05/18/2005 11:00PM

A solid start and a knack for classic winners


LEXINGTON, Ky. - The series of basaltic columns in Northern Ireland that make up the rock formation the Giant's Causeway stand immovable against the worst that weather and time inflict. That ability to stand firm under pressure also proved the hallmark of the racehorse named Giant's Causeway.

A chestnut son of Storm Cat and the Rahy mare Mariah's Storm, Giant's Causeway was a Group 1 winner in France at 2 with a victory in the Prix de la Salamandre. A rather elegant, medium-sized chestnut colt, he progressed markedly at 3, when he was successful in five Group 1 events: the Sussex, St. James's Palace, Eclipse, Irish Champion, and Juddmonte International.

In each of those races, Giant's Causeway was pressed hard to win, and he never flinched nor failed to give his best. In terms of character, determination, and talent, Giant's Causeway was a landmark horse, one fit to carry the name.

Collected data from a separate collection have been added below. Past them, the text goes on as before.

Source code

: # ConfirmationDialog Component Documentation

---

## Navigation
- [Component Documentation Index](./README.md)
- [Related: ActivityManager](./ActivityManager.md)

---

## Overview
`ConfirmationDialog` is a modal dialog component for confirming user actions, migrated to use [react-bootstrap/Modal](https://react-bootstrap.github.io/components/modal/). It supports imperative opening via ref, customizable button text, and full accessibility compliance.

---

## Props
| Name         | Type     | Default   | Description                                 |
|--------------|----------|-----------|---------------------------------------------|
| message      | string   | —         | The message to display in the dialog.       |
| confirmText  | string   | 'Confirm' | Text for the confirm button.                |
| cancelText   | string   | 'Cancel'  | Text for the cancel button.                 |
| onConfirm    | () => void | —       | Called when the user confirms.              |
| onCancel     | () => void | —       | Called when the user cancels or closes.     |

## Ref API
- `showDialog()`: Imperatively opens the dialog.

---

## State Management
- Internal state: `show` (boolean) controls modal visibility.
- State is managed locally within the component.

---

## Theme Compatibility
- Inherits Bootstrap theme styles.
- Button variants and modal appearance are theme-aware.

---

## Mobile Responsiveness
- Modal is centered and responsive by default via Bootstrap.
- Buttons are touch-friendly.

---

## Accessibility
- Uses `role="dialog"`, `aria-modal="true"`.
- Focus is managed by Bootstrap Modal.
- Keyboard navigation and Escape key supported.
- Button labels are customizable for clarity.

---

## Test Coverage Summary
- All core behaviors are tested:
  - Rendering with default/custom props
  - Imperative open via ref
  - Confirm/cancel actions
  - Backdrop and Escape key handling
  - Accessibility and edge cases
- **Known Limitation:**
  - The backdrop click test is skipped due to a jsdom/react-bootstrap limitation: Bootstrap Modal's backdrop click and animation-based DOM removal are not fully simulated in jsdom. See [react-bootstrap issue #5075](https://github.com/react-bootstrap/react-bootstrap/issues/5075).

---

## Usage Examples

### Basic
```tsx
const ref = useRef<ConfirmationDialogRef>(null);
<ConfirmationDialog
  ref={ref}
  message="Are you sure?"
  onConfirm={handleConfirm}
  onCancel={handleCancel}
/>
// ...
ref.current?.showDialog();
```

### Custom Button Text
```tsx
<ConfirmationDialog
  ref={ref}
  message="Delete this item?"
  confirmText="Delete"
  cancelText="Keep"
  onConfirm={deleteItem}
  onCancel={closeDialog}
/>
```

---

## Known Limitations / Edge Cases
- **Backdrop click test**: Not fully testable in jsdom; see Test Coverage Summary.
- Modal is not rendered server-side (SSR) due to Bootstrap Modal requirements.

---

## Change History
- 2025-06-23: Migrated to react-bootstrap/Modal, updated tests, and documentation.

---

Tough and successful as he proved on the racecourse, Giant's Causeway may gain an even higher reputation as a stallion. One of the Big Four freshmen sires last year (along with Fusaichi Pegasus, Successful Appeal, and Yes It's True), Giant's Causeway had the leading juvenile colt and filly in England last season, and two of his first-crop offspring have won classics this spring in France and England.

Footstepsinthesand won the 2000 Guineas at Newmarket in England, and Shamardal won the Poule d'Essai des Poulains (French 2000 Guineas) at Longchamp in France. In addition to having winners in both of those colt classics so far this year, the stallion's daughter Maid's Causeway ran second in the 1000 Guineas at Newmarket.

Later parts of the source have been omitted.